Enjin proposes ERC1155 token standard to combine ERC20 and ERC721 functionality
Get the best of both worlds
With the ERC721 standard for Ethereum smart contracts effectively kickstarting CryptoKitties and the entire crypto collectibles genre, it’s interesting to see another standard potentially emerging.
ERC1155 allows a single smart contract to store multiple items and also allows them to be sent to multiple wallets within a single transaction.
Called ERC1155, it’s the work of Enjin CTO Witek Radomski, who also had a hand in the original adoption of ERC721, so he knows what he’s talking about.
Mix and match
In terms of what ERC1155 does, it’s a way of combining the ERC20 standard for fungible tokens (such as Ether and all the other Ethereum-based tokens), and non-fungible (or unique) tokens such as a specific CryptoKitty.
The reason for this, as Radomski points out in a Medium post, is current smart contracts only make minimal code or data changes but each one is required to be recorded on each node of the Ethereum blockchain.
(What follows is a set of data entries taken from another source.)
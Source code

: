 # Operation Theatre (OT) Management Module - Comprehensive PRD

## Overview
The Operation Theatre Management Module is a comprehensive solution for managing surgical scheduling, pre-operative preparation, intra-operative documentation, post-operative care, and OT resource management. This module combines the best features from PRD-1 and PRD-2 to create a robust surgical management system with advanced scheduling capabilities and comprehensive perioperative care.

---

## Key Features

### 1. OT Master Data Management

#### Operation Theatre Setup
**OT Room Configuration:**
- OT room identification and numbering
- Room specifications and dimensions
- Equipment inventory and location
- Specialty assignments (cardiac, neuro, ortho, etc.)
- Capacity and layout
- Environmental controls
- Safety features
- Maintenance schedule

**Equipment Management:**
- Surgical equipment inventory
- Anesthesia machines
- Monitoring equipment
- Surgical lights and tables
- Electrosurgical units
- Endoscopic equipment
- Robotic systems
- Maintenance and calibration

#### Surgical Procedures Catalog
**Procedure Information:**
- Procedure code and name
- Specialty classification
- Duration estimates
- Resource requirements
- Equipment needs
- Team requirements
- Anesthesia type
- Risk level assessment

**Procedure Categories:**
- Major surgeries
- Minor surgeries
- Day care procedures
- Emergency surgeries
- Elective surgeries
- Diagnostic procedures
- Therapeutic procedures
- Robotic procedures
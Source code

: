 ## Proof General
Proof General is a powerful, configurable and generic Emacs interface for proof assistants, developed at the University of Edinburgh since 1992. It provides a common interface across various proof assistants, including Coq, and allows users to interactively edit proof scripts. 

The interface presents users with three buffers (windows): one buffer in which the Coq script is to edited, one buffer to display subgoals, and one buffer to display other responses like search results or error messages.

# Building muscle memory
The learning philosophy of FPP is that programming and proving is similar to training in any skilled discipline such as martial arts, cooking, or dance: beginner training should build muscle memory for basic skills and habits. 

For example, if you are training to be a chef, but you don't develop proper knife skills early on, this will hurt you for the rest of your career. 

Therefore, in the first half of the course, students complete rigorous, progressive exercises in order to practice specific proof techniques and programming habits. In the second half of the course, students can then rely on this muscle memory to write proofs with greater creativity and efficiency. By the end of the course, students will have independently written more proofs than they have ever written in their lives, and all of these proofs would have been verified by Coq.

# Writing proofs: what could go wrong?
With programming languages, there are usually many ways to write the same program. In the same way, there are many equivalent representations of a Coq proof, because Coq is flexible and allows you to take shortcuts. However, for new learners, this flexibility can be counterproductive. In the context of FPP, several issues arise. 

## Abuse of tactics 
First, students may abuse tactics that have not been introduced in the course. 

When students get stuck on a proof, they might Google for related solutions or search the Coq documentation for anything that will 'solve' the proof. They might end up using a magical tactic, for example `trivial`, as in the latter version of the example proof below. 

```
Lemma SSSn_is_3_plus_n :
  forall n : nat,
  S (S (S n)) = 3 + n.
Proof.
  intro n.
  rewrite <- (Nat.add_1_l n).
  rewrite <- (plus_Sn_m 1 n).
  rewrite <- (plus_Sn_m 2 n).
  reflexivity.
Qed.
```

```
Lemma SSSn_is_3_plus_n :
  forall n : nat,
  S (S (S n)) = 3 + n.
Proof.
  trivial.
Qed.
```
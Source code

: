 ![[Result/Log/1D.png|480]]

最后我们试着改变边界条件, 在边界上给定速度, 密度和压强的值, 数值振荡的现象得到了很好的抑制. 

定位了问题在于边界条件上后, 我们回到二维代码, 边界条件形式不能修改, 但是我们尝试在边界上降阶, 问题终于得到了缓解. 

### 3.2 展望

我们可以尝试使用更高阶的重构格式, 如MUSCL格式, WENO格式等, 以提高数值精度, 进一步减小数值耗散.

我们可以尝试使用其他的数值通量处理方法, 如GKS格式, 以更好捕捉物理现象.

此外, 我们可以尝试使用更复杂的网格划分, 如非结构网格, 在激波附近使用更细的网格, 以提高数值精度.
This isn’t very scalable, and certainly would be a big obstacle for a game developer who wanted to deploy hundreds of thousands of in-game items. This is one of the reasons we’re seeing developers using side chains such as Loom’s so-called DAppChains, or other more scalable blockchains such as EOS.
In this way, ERC1155 allows a single smart contract to store multiple items and also allows them to be sent to multiple wallets within a single transaction, saving on gas costs.
Whether ERC1155 will become widely adopted, we’ll have to wait and see. But Enjin is already using it on its Ropsten testnet and the code has been submitted to Github, where it’s generating some interesting discussion.